Céline: Through The Eyes Of The World

  • Directed by Stephane Laporte
  • Starring Céline Dion
  • Classification: G

In one captivating moment in this concert-movie-documentary-travelogue-love-letter about Céline Dion's 2008-09 Taking Chances tour, the sheer improbability of staging a global, year-long, choreographed, multi-media concert tour comes clear.

At the stop in Manchester, England, someone comes back to see the big-voiced superstar, who is sitting at a makeup table in her bathrobe, and asks if she's ready for her "10-minute rehearsal." The two of them then run through, in shorthand and rapidly, amusingly sung nonsense syllables, the entire set list of the show, with stops at places to note changes for that night: No, the platform won't revolve there, you'll have to spin yourself around; no, the girls who normally do a prancing-pony dance around you won't be here, so you'll have to improvise. Okay, so then, go down the illuminated squares to the left corner of the stage, drop to your knees, get up, go to the right corner of the stage, point in the air. ...

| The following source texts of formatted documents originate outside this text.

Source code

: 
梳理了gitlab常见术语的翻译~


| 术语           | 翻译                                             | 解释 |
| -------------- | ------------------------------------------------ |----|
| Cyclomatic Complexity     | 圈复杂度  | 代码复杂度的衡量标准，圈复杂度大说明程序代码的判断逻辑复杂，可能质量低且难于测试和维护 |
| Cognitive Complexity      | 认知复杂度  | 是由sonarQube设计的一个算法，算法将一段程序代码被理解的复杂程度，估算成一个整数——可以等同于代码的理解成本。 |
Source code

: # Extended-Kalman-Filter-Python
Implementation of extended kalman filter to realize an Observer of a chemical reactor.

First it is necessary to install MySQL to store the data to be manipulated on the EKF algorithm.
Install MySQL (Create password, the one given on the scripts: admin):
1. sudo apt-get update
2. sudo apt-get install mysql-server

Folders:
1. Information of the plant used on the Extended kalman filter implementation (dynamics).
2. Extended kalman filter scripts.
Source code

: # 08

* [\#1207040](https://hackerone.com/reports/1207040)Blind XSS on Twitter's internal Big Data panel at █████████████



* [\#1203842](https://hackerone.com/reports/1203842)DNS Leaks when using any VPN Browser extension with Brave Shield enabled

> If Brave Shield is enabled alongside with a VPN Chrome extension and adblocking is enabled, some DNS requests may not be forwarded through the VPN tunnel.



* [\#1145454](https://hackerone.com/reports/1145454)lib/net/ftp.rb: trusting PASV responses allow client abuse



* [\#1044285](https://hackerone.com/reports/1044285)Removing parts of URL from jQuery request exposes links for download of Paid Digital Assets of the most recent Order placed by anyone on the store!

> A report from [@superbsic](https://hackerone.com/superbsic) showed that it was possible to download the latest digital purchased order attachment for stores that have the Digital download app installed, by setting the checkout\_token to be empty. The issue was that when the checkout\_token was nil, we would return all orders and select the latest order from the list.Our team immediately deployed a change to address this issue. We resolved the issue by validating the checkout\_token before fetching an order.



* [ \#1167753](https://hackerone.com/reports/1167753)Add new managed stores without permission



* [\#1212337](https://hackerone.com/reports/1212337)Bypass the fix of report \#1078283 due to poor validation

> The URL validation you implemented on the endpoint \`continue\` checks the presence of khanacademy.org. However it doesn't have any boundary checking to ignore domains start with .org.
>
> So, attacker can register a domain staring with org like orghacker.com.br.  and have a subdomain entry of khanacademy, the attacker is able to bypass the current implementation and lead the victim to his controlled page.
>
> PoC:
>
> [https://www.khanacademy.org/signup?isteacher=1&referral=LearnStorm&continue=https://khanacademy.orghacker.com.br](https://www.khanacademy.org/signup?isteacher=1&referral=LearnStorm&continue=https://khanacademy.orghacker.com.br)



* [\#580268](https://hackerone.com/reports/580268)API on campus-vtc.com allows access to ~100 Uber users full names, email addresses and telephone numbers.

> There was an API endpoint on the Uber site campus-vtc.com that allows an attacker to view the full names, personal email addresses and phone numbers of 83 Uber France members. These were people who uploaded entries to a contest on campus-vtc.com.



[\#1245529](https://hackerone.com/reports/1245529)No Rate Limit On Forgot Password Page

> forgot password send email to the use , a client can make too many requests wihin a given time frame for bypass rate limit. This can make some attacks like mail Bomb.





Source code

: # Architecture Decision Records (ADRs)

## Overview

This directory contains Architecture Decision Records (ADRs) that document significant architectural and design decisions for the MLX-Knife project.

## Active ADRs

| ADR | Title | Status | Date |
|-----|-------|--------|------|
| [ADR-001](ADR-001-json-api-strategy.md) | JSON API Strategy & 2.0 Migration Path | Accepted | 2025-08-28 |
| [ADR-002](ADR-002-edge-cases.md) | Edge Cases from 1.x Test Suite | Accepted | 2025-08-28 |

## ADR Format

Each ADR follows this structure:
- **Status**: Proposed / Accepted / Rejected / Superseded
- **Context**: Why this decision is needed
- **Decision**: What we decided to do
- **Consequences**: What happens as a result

If Dion's been doing all this since she was a teenager, it's no wonder she hasn't had space to cultivate the interests and personality that would make her seem like a more fully actualized adult. This is one of the things about her that divides people - like Michael Jackson and many other prodigies, she's the trained porpoise who can perform feats of miraculous virtuosity but pays the price of existential tunnel vision.

The one spot in this two-hour spectacle where Dion clearly makes a mistake - at a homecoming show in Montreal, she slips in one of her patented high-heeled stomps and falls to the hard surface of the stage - only reminds how remarkable it is that she doesn't make more. (And that, of course, is why it is in the film.)

When her voice begins to fail - though only offstage - partway through the tour, she talks to her doctor about the fact that rehearsals for this extremely aerobic, dehydrating, demanding show began immediately after her years-long run at a theatre in Las Vegas. She is constantly caring for her young son René Charles and her mother, both of whom tour with her the entire year, as does her much-older, affable-but-gruff, husband-manager Rene Angelil. She signs hundreds of autographs every day, shares hugs and photos with handicapped fans and lavishes affection on her touring dancers and crew, all amid an aggressive security detail.

The film mostly conceals whatever pique and spoiled fits result, but it's probably accurate in its portrayal of her general good humour. Detractors would be surprised at how genuinely funny she can be, dancing around Angelil during a sound check, improvising a goof on Blue Suede Shoes and shaking her legs like some ungodly cross between Elvis, Charlie Chaplin and Mr. Bojangles.

Other times you wonder what her team was thinking: Does anyone really need to see Dion visit the crematorium of a former concentration camp? When it's followed by an over-the-top duet with an opera tenor on some pious, Disneyfied song, one is tempted to paraphrase philosopher Theodor Adorno and say there can be no power ballads after Auschwitz.

Her sentimentality over the tragedies she witnesses on her travels is also cheapened by the scene where she is in near hysterics on the phone explaining that she's been up, crying, for hours because the nanny wasn't able to find one of her son's stuffed animals in his luggage.

Fans will be excited by the intimate closeness this picture provides, off-stage and on. More neutral observers will be exhausted halfway through its two hours, because there is no ongoing tension or conflict to drive the narrative. It begins and ends with around-the-world montages, and that's its inner structure - a montage, melting from scene to scene, from country to country, differences reduced to passing incident and local colour.

But after all, when it comes to Dion, there really aren't many neutral observers.